Does your video's click-through rate among your channel subscribers impact the likelihood of it being recommended?

"Our recommendation system doesn't really focus on the subs feed as the primary signal. In Discovery, we focus on how well the video performs in the context that's shown. So ranking on 'Home' for a given viewer is mostly based on how a video performs when it is shown on 'Home' - so, do viewers click-watch and enjoy the video when it's offered to them on their homepage?"
How does YouTube's algorithm determine the order in which videos appear in relation to a search query?

"Just like Google, search on YouTube has a similar goal where we wanna' show the viewer the most relevant results for their search query. Search is not a list of results of the most viewed videos for a given query, it's very much the most relevant, and the videos that we think you're most likely to watch."
If YouTube doesn't show your videos to all subscribers (based on, for example, subscriber inactivity), why is this a relevant metric?

"Our recommendation system doesn't actually push out viewers to anyone, but actually finds or pulls in videos and ranks them for viewers when they visit YouTube based on what we think they're most likely to watch. We did actually run experiments where we prioritized videos from subscriptions above all recommendations from all other channels, but in all of those experiments, it dramatically reduced how much viewers watched and how often they came back to YouTube. So for that reason, we really focused recommendations on videos that viewers are most likely to watch and enjoy, and while subscriptions are used to inform that, the data shows it's not always the most highly predictive factor about what videos people want."
If you upload several videos at once, but keep some of them as 'unpublished' till you choose to activate them, will that reduce your video reach

"What matters is how viewers respond to your video after it's been published. That's what a recommendation system is learning from. So if you set a video as scheduled or unlisted and you flip it to 'Public' later on, no impact. Don't worry about it."
Does uploading videos in two different languages impact content/channel performance?

"Uploading in two different languages can sometimes confuse your viewers, unless your audience is mostly multilingual and they can enjoy videos in both languages.
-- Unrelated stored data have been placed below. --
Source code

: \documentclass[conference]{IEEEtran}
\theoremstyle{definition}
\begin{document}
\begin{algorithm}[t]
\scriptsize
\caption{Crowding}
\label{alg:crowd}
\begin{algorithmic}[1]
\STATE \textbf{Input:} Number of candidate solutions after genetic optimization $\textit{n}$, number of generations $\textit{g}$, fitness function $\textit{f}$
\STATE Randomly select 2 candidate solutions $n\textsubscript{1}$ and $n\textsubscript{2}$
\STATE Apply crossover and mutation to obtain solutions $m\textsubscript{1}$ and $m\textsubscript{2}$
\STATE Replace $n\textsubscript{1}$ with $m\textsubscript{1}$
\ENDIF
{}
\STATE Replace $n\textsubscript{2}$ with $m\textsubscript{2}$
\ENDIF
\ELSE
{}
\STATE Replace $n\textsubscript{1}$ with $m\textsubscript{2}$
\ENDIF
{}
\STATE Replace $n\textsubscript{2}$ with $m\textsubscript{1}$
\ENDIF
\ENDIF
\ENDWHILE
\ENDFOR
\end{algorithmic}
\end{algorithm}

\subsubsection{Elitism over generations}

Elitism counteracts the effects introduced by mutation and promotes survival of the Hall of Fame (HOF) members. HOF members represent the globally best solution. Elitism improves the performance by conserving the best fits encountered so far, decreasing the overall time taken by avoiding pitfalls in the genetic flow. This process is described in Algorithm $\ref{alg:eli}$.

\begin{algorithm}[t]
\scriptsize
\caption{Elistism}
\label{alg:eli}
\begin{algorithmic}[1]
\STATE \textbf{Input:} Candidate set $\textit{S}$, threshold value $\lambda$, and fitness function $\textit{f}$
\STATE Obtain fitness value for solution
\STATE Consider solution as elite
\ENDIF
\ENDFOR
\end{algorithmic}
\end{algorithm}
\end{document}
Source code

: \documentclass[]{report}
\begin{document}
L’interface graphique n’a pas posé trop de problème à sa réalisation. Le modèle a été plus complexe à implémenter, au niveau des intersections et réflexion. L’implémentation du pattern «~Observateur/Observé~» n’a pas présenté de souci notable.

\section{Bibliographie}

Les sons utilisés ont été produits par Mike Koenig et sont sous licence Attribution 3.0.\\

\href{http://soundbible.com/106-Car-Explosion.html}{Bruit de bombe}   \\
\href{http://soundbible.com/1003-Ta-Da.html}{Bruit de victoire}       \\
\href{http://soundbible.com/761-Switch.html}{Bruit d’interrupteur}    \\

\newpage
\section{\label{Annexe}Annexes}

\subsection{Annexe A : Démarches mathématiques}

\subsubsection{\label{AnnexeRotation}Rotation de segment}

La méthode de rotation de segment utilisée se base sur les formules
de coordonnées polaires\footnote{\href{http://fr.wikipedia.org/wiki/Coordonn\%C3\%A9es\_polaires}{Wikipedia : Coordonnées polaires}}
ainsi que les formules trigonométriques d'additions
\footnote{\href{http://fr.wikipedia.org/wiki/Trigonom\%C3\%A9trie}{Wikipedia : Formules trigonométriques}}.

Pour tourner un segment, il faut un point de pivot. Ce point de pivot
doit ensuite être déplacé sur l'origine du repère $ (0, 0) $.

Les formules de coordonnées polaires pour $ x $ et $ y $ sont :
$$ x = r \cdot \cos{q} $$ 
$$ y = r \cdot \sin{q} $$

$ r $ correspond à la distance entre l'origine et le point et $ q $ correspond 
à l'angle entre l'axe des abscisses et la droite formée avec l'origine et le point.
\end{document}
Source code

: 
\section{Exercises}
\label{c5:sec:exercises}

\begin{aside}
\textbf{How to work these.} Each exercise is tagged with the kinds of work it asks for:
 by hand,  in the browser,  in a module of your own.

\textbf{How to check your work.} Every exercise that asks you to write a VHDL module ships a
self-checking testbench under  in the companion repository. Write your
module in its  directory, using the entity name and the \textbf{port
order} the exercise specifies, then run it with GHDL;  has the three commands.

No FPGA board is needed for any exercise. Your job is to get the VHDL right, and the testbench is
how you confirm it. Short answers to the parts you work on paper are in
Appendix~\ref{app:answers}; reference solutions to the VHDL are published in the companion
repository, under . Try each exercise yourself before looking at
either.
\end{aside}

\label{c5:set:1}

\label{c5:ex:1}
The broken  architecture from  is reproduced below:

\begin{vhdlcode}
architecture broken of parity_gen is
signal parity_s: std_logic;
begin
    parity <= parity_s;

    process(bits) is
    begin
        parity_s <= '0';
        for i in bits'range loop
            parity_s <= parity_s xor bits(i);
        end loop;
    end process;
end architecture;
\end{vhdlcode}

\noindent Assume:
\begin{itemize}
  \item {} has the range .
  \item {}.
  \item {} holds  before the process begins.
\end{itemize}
We often recommend spinning off into multiple channels per language if you're catering to your audience. You can imagine if you're subscribed to a channel and you're seeing videos that are, for example, in German and English, but you only speak one of them, you're gonna ignore the one that's not in your native language. If you have a mostly multi-lingual audience, then keep your channel that way. If your channel is designed around the specific type of viewer, probably we recommend separating them or spinning them off."
Does it take a certain amount of hours of watch time before a video is highly recommended?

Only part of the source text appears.